Charlotte, NC -- Is this the Emmys or the Democratic National Convention?
Think about it.
There are cameras, and a lot of them.
You've got celebrities and bright lights, teleprompters, huge LED screens.
You get the point.
We went to our Anchor Emeritus Lee Kinard for some perspective on how conventions are and how they once were.
He says as soon as television took off in the 50s, politicians knew the medium was their chance to meet voters in a new and dynamic way.
And there have been makeup artists and hair-stylists grooming presidential candidates ever since.
The baby boomer generation knows conventions weren't always so full of grandiosity and massive in their production style.
If you click on the video attached to this story you'll see vintage black and white pictures from the 1952 conventions Democrat and Republican.
Easy to tell this is 60 years ago!
And remember this was at the onset of what Lee Kinard likes to call the "television boom."
The graphics weren't nearly as sophisticated.

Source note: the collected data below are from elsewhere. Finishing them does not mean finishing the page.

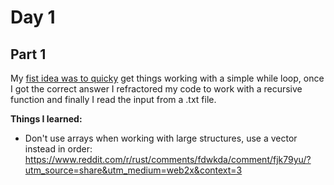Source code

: # Day 1

## Part 1

My [fist idea was to quicky](https://github.com/Je12emy/rusty-code/blob/0cc6b21a44b076f3bc9f5fa7fe02dacbc7161614/advent_of_code_2021/day_1/src/main.rs) get things working with a simple while loop, once I got the correct answer I refractored my code to work with a recursive function and finally I read the input from a .txt file.

**Things I learned:**

* Don't use arrays when working with large structures, use a vector instead in order: https://www.reddit.com/r/rust/comments/fdwkda/comment/fjk79yu/?utm_source=share&utm_medium=web2x&context=3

Just watch how long it takes them to put President Herbert Hoover's name on the screen.
But as television began to spread its wings both in popularity and production appeal Lee told me it didn't take long for politicians to notice - they needed to win on TV.
"You have to believe in a candidate. And this is a wonderful platform for structuring someone to get in front of the television and talk eyeball to eyeball and say 'You must believe me,'" Lee said.
So, again as we ask "What does all this really mean?"... you have to wonder if all this fanfare is nothing more than a staged political ad on primetime television.
It used to be parties would wage internal war over what direction the party would take.
But no more.
In talking with Lee, he says the party's platform is mostly formed on the primary trail.
"The argumentative part that we used to see in the conventions sometimes is no longer there. Hey, that's the Emmys and the Oscars. That's the award winning show that's going to convince you to vote for the candidates," Lee said.